Исключающая всякие помехи цифровая СО-аппаратура, совершенное, превосходящее воспринимающую способность человеческого глаза изображение ОУО-систем, компьютерные технологии, позволяющие лицезреть предмет в таких деталях, в каких это невозможно сделать при традиционном экспонировании, не только не "улучшают" предмет, но напротив, "подавляют", уничтожают, делают его гиперреальной копией самого себя. Звук лучше, чем на "живом" концерте, изображение лучше, чем в действительности, убивают реальность и музыкального шедевра, и художественного полотна, превращают их в характернейшие образцы масскульта.
Теперь можно сделать выводы.

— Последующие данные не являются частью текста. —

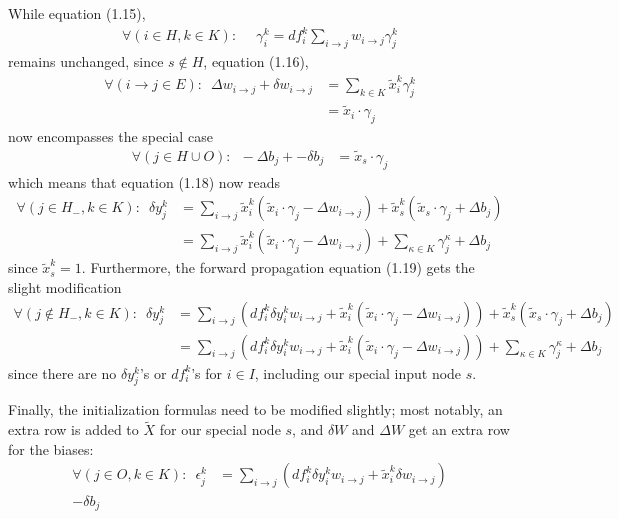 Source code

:\documentclass[12pt]{article}
\renewcommand{\ij}{i \rightarrow j}
\begin{document}
While equation (1.15),
\begin{align}
\forall (i \in H, k \in K): & \,\,\, \gamma_i^k = df_i^k \sum_{i \rightarrow j} w_{i \rightarrow j} \gamma_j^k
\end{align}
remains unchanged, since $s \not\in H$, equation (1.16),
\begin{align}
\forall (\ij \in E): \,\,\, \Delta w_{\ij} + \delta w_{\ij}
& = \sum_{k \in K} \tilde{x}_i^k \gamma_{j}^k \\
& = \tilde{x}_i \cdot \gamma_j
\end{align}
now encompasses the special case
\begin{align}
\forall (j \in H \cup O): \,\,\, -\Delta b_j + -\delta b_j 
& = \tilde{x}_s \cdot \gamma_j
\end{align}
which means that equation (1.18) now reads
\begin{align}
\forall (j \in H_-, k \in K): \,\,\, \delta y_j^k
& = \sum_{\ij} \tilde{x}_i^k (\tilde{x}_i \cdot \gamma_j - \Delta w_{\ij})
+ \tilde{x}_s^k (\tilde{x}_s \cdot \gamma_j + \Delta b_j) \\
& = \sum_{\ij} \tilde{x}_i^k (\tilde{x}_i \cdot \gamma_j - \Delta w_{\ij})
+ \sum_{\kappa \in K} \gamma_j^\kappa + \Delta b_j
\end{align}
since $\tilde{x}_s^k = 1$.
Furthermore, the forward propagation equation (1.19) gets the slight modification
\begin{align}
\forall (j \not\in H_-, k \in K): \,\,\, \delta y_j^k & = 
\sum_{\ij} (df_i^k \delta y_i^k w_{\ij} + \tilde{x}_i^k (\tilde{x}_i \cdot \gamma_j - \Delta w_{\ij}) ) 
+ \tilde{x}_s^k (\tilde{x}_s \cdot \gamma_j + \Delta b_j) \\
& = \sum_{\ij} (df_i^k \delta y_i^k w_{\ij} + \tilde{x}_i^k (\tilde{x}_i \cdot \gamma_j - \Delta w_{\ij}) ) 
+ \sum_{\kappa \in K} \gamma_j^\kappa + \Delta b_j
\end{align}
since there are no $\delta y_j^k$'s or $df_i^k$'s for $i \in I$, including our special input node $s$.

Finally, the initialization formulas need to be modified slightly;
most notably, an extra row is added to $\tilde{X}$ for our special node $s$,
and $\delta W$ and $\Delta W$ get an extra row for the biases:
\begin{align}
\forall (j \in O, k \in K): \,\,\, \epsilon_j^k & = 
\sum_{\ij} (df_i^k \delta y_i^k w_{\ij} + \tilde{x}_i^k \delta w_{\ij}) \\
- \delta b_j
\end{align}



{}

\end{document}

Принципиально массовая культура не отличается от немассовой европейской культуры Нового времени: она столь же архетипична и целенаправленно коммуникативна; не меньшее значение придает налаживанию контролируемой циркуляции людей и вещей. Различие касается характера воздействия на человека. Домассовая культура использовала "загрязненные" формы и тем самым оставляла достаточно большой простор для инициативы субъекта, предполагала его активное вмешательство. Она, безусловно, и опекала, и надзирала, и наказывала, и вменяла в обязанность, но редко содержала полный перечень рекомендаций на каждый день, предоставляя человеку право выбора в конкретных жизненных обстоятельствах. Метафорически выражаясь, немассовая культура действовала на уровне "общих указаний". Массовая же культура кропотливо отслеживает всякий шаг человека, услужливо подсказывая ему то или иное решение или предписывая, как необходимо поступать, обязывая определенным образом говорить, думать, ощущать, реагировать в конкретных случаях. Она и моделирует ситуации, и распределяет роли.
Масскульт буквально "ведет" человека по жизни. Он неусыпно "следит" за ним, но в то же время "поддерживает" его. Лишая возможности выбора, массовая культура избавляет от мук сомнений. Колебания, сложности выбора чреваты остановкой, срывом, а значит, возникновением угрозы социального хаоса. Революций в минувшем веке мир знал немало, и, как любые социальные крупномасштабные изменения, они принесли неисчислимые страдания. Масскульт избавляет нас от подобных эксцессов, выступая гарантом, в некоторых случаях единственным, социального спокойствия.